Work instruction = Your answer consists of the lines in the data that contain "will". Copy each of them.

Records from a dataset:
/---
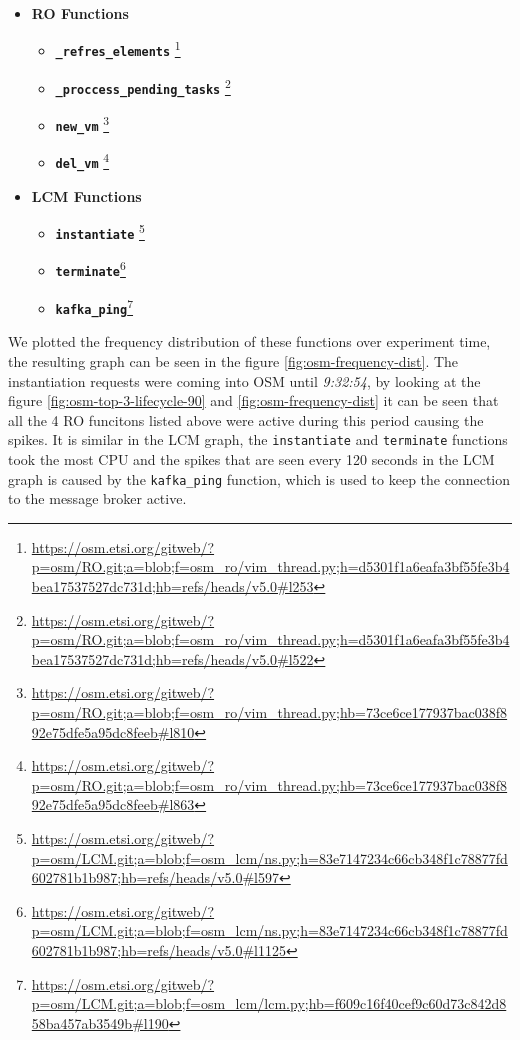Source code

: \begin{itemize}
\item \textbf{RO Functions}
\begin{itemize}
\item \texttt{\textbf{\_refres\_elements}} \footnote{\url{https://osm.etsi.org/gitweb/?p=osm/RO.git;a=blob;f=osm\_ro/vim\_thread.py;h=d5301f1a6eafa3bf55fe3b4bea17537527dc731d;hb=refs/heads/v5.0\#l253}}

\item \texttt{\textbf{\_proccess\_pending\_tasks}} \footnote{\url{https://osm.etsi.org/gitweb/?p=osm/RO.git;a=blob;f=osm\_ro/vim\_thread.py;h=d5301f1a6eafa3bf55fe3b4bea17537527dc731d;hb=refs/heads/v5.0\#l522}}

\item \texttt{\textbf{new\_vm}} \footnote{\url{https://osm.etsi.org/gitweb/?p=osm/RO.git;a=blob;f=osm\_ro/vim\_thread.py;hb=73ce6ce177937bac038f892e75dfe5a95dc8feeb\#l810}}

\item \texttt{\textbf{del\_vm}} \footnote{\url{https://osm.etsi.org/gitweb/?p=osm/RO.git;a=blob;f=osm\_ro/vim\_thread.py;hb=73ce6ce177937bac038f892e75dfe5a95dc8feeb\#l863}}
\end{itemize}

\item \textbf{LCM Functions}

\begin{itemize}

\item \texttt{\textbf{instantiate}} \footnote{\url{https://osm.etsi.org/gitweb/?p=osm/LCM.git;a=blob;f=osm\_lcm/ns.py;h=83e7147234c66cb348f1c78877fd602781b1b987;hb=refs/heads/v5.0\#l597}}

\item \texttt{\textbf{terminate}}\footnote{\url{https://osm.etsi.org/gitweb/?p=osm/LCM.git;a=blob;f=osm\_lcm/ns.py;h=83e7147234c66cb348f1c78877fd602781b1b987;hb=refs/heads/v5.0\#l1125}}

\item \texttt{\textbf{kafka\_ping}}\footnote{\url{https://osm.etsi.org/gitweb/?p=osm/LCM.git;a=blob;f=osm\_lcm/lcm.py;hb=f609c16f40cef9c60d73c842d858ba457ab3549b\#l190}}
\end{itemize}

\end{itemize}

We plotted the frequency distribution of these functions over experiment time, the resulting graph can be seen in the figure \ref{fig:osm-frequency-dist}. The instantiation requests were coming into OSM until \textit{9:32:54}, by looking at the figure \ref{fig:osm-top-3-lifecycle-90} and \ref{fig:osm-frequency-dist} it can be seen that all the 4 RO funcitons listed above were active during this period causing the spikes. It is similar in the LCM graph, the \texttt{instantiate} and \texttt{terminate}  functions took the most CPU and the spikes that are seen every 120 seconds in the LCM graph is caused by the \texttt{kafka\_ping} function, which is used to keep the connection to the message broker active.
\---
/---
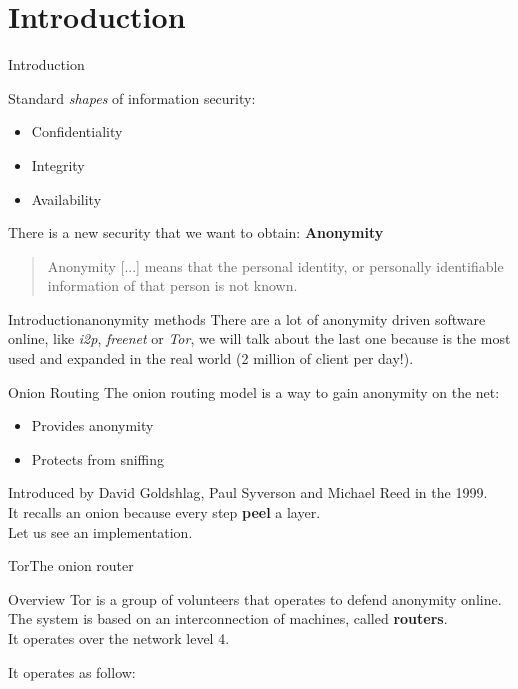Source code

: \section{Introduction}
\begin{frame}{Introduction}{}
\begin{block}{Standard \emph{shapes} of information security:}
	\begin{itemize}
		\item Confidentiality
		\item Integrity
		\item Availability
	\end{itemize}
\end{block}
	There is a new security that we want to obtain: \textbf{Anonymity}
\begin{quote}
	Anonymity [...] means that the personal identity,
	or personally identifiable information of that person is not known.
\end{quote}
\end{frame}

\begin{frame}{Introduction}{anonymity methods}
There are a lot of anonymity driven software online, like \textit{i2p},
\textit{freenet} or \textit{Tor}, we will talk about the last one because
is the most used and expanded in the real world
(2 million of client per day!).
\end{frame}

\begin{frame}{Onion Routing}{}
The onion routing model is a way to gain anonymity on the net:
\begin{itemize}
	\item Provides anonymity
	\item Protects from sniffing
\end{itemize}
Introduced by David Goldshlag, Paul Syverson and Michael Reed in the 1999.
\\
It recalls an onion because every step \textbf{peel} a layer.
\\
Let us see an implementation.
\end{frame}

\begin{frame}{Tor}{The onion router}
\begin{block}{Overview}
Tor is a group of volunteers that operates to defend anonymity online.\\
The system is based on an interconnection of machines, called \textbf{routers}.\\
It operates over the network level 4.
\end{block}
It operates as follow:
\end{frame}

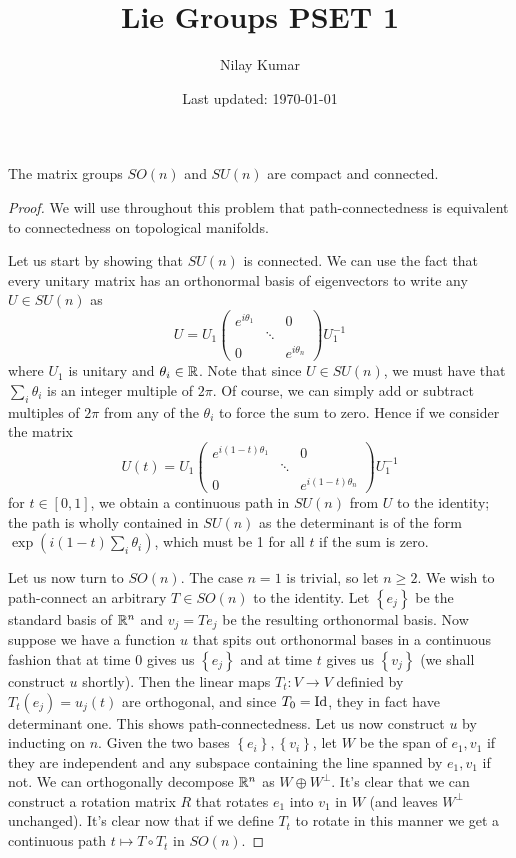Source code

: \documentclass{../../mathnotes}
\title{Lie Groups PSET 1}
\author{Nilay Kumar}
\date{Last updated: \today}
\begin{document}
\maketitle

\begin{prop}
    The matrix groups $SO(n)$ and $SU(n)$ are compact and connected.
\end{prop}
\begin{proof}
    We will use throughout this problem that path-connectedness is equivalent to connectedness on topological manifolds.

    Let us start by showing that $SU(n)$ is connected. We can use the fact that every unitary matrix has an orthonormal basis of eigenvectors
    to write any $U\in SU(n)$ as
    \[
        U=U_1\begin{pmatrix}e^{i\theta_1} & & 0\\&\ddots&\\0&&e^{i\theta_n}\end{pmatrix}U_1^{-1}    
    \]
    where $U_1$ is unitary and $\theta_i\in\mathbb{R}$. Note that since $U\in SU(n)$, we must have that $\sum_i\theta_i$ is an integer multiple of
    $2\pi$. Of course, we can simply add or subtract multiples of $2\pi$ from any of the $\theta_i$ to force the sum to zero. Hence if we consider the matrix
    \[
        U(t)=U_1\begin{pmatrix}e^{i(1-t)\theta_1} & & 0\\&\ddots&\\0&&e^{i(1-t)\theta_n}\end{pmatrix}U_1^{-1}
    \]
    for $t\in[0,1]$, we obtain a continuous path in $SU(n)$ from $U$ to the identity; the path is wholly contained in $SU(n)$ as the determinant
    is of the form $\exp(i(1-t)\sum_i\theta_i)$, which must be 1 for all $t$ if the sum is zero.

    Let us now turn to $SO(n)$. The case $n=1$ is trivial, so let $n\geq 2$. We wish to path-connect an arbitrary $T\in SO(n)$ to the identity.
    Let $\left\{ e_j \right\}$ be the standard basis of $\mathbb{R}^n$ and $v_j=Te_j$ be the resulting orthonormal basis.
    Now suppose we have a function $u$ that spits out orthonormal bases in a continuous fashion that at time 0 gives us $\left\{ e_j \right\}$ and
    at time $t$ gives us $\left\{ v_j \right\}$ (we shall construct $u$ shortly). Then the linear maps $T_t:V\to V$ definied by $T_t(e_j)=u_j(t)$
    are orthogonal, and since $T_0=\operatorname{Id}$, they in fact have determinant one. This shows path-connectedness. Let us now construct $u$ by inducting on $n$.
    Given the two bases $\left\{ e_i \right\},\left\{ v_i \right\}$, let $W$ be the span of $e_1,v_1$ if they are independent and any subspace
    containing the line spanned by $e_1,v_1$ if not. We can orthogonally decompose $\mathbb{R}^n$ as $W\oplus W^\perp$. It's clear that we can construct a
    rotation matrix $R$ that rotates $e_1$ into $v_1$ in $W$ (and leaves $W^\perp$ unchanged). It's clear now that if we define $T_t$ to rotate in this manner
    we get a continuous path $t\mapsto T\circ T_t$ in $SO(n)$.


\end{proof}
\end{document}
\---
/---
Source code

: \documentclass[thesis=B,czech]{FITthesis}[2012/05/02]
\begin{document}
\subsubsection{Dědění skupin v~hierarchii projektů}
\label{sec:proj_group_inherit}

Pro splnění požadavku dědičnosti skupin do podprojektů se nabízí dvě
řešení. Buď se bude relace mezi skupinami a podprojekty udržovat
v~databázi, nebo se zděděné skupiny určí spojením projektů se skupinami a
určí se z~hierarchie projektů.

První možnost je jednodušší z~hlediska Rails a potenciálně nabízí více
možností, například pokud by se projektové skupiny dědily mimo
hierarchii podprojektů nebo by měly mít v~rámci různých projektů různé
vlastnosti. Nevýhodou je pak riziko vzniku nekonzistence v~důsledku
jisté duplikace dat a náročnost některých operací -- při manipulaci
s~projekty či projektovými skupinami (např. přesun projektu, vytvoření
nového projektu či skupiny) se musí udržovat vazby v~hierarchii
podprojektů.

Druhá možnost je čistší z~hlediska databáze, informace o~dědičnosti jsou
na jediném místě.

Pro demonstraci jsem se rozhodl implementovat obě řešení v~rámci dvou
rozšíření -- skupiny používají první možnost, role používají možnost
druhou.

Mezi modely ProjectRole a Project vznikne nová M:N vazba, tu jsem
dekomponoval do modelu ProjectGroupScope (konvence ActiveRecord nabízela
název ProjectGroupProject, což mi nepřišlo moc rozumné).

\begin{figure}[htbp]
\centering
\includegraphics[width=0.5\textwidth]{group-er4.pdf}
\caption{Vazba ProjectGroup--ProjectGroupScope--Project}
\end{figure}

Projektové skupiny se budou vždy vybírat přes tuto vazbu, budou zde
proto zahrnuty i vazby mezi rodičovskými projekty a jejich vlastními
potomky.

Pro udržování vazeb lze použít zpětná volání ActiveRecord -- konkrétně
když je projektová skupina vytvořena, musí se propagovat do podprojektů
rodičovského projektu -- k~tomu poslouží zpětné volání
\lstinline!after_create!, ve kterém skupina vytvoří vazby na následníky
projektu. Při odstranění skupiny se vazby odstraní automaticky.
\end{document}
\---
Reply to the exercise =
\textit{freenet} or \textit{Tor}, we will talk about the last one because
    We will use throughout this problem that path-connectedness is equivalent to connectedness on topological manifolds.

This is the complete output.